◆ What is needed ◆
Please give the count of lines below that include "Adds" and leave out everything else.

# # # #

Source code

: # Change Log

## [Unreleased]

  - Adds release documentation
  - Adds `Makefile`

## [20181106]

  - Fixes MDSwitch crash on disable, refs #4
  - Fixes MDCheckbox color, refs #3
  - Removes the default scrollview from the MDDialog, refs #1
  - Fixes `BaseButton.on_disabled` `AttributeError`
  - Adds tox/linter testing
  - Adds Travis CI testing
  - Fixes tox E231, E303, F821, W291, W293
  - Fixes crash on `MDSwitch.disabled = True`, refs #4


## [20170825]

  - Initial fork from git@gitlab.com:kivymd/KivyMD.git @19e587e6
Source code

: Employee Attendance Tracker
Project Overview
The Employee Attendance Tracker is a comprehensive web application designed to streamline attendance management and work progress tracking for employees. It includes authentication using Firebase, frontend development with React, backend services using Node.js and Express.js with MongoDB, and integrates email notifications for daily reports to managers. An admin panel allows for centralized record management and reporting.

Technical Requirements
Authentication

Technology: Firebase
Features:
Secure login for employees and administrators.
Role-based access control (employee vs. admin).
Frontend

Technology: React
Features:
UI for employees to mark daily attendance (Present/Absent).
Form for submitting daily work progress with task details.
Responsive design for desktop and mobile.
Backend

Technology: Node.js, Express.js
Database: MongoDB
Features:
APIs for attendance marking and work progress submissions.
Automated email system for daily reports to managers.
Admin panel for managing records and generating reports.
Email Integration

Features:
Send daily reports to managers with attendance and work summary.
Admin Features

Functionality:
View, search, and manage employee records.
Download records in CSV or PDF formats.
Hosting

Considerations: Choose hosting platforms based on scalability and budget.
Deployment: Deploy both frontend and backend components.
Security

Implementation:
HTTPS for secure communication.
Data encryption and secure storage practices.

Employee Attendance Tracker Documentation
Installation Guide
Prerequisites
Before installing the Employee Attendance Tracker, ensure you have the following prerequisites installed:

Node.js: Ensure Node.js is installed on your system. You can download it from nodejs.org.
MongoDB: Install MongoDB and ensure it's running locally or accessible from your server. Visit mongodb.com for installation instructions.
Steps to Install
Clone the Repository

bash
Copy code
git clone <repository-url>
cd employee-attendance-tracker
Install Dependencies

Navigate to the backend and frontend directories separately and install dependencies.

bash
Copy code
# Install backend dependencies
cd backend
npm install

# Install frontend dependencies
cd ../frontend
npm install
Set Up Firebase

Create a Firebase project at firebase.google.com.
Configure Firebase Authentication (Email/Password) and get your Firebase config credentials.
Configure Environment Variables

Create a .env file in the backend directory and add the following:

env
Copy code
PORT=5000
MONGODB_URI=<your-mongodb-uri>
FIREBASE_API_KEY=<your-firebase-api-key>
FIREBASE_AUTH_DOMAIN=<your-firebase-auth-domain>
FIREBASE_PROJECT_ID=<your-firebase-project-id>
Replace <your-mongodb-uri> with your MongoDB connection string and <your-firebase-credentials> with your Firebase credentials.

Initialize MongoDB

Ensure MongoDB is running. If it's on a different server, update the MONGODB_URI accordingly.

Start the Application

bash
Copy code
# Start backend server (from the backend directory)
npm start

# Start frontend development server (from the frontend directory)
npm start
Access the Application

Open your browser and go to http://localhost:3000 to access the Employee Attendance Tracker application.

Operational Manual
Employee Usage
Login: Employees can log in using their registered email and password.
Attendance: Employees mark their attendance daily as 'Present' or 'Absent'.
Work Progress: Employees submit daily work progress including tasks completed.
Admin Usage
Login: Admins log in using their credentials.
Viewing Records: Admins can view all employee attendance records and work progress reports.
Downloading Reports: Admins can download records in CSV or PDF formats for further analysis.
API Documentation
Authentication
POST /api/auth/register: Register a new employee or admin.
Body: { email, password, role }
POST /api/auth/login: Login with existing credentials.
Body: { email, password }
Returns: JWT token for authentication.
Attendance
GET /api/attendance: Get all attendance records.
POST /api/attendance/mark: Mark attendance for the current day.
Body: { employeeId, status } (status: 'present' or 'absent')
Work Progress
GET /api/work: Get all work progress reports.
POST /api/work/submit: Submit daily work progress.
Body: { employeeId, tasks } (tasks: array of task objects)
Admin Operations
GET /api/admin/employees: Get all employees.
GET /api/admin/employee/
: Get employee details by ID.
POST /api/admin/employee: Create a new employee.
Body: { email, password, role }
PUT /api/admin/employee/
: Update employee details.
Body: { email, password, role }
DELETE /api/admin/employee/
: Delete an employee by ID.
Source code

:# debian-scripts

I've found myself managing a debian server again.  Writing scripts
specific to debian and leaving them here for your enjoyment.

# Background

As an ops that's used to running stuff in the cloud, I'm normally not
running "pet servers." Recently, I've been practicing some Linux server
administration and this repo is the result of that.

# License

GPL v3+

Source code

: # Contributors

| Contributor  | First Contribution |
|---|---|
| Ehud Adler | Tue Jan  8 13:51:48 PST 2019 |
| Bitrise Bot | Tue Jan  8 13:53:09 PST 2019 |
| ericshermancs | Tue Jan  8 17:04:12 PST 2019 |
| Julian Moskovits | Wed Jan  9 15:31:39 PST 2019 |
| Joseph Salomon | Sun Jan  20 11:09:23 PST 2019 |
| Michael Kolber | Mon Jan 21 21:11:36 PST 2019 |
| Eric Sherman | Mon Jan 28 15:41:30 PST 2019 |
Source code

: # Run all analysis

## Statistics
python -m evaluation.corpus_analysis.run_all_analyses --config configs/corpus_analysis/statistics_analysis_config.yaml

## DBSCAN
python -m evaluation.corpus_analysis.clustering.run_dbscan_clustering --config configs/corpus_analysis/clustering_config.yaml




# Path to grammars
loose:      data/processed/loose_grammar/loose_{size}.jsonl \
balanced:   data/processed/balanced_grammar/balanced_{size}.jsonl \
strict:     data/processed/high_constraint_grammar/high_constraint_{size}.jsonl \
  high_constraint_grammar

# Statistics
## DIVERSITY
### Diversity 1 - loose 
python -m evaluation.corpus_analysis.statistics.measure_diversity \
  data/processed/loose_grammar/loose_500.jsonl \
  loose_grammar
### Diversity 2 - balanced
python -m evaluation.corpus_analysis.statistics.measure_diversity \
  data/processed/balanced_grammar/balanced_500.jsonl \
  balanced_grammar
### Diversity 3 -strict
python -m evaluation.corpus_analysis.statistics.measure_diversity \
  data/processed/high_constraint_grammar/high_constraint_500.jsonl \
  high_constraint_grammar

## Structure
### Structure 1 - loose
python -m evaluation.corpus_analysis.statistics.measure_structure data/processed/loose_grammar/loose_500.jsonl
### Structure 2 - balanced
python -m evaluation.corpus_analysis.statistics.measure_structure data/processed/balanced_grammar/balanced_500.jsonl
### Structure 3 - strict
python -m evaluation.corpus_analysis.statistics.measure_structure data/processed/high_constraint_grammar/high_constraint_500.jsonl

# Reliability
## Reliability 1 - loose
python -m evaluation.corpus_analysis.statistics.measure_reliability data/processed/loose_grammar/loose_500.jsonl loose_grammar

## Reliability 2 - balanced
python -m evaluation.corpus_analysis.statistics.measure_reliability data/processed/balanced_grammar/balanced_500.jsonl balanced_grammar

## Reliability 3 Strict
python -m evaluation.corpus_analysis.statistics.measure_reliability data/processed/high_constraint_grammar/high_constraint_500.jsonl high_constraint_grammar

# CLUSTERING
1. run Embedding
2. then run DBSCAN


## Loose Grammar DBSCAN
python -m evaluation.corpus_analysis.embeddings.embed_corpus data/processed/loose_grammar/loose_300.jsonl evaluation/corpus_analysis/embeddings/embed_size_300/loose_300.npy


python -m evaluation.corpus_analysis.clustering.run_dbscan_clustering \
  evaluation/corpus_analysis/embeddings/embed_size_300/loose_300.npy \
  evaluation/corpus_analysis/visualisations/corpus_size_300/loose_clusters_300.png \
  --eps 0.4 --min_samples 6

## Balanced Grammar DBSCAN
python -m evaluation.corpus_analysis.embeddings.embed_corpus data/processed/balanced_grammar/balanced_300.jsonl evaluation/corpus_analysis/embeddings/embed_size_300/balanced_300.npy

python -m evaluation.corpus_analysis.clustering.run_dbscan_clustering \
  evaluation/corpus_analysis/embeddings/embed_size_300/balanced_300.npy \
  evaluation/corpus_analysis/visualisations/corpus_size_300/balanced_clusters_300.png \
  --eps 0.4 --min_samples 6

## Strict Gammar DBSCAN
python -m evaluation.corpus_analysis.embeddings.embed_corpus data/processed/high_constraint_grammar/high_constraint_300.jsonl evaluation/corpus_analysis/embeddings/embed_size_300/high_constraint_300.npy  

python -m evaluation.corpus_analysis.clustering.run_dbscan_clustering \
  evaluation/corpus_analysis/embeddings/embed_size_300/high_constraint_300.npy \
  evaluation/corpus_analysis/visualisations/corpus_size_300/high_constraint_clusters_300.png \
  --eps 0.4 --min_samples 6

# # # #

◆ Solution for this exercise ◆
4